Ma non tutti gli algerini sembrano voler pagare il prezzo di una crisi dovuta non al calo del prezzo del petrolio, come sostiene il governo, ma agli sprechi e alla corruzione profonda del sistema algerino, come risponde la società civile. Gli insegnanti, ad esempio, non ci stanno e costituiscono l’unico fronte sul quale il governo sembra veramente in difficoltà in questo momento.
L’insegnante in Algeria era stato abituato, dall’Indipendenza nel 1962 fino agli anni 2000, ad essere il più povero tra i lavoratori. Ma poi successe un fatto non previsto. Alla fine degli anni ’90 arrivò al potere l’attuale presidente, Abdelaziz Bouteflika. Tornava da un esilio di quasi 20 anni e non aveva un forte sostegno politico interno. Ad imporlo all’Algeria come presidente furono in realtà le potenze occidentali (Usa, in testa) e le petromonarchie del Golfo. L’accordo proposto ai generali, i soli al potere fino a quel giorno, e ai ribelli islamisti era: fine della guerra civile senza processi né inchieste sui crimini di guerra commessi da entrambe le parti, in cambio di un posto al comando per il candidato delle potenze occidentali e delle multinazionali del petrolio.

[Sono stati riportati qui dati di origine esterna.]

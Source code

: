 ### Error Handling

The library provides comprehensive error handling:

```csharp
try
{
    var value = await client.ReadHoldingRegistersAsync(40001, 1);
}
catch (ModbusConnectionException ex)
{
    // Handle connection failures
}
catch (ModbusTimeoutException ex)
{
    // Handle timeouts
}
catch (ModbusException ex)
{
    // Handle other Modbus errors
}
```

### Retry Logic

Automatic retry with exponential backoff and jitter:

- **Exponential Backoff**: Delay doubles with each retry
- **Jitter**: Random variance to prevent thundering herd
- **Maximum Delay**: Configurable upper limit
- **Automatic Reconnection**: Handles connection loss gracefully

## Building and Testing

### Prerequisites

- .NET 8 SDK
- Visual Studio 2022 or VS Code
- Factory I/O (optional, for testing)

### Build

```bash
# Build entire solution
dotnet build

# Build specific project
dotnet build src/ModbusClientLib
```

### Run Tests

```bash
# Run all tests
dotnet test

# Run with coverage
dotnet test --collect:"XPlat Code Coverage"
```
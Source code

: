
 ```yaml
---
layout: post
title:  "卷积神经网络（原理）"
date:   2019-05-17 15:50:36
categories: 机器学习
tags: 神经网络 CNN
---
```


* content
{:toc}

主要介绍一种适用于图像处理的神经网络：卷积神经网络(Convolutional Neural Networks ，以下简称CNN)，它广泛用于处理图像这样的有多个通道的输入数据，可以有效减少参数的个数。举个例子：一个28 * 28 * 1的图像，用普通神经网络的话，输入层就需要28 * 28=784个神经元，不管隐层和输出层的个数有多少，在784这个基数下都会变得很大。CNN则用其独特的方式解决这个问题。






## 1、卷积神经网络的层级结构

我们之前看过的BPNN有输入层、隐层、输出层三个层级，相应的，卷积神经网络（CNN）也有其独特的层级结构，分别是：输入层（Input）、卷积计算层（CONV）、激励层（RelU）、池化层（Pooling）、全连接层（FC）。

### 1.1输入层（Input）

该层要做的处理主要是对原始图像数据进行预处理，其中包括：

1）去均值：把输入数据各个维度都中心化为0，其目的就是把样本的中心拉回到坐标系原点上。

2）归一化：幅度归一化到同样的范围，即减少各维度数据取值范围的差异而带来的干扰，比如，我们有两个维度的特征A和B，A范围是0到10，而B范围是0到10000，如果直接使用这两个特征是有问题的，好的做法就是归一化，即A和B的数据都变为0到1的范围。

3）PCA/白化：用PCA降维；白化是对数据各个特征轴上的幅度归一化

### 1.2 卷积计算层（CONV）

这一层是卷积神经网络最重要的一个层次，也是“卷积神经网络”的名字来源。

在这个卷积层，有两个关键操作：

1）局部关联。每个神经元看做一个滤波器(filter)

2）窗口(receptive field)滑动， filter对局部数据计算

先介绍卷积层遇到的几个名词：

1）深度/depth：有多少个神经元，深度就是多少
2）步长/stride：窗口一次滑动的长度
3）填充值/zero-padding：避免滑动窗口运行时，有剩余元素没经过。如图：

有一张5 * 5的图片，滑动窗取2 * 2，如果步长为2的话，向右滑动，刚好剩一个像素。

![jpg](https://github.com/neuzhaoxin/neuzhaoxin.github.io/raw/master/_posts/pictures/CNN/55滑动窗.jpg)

I primi anni furono abbastanza difficili. Per sedersi bene al potere Bouteflika ci mise tempo e impegno e dovette prima mandare in pensione i generali, comprare gli islamisti, mettere la museruola al partito-Stato del Fronte di liberazione nazionale ( Fln) e, infine, indebolire L’Unione generale dei lavoratori algerini (Ugta). L’Ugta era il principale sindacato del paese, nato dalle lotte per l’indipendenza e la giustizia negli anni ’50, ma poi diventò come l’Fln una macchina di potere: egemone, ingombrante, corrotta e corruttrice.
L’indebolimento dell’Ugta liberò nella società una miriade di sindacati indipendenti, che erano fino ad allora tenuti a bada proprio dal sindacato gigante che spesso invece di curare gli interessi dei lavoratori svolgeva il ruolo di poliziotto dentro i luoghi di lavoro. Questa liberazione rese i sindacati più attivi e più combattivi. Ne conseguirono delle vittorie importanti sul fronte salariale e delle condizioni di lavoro.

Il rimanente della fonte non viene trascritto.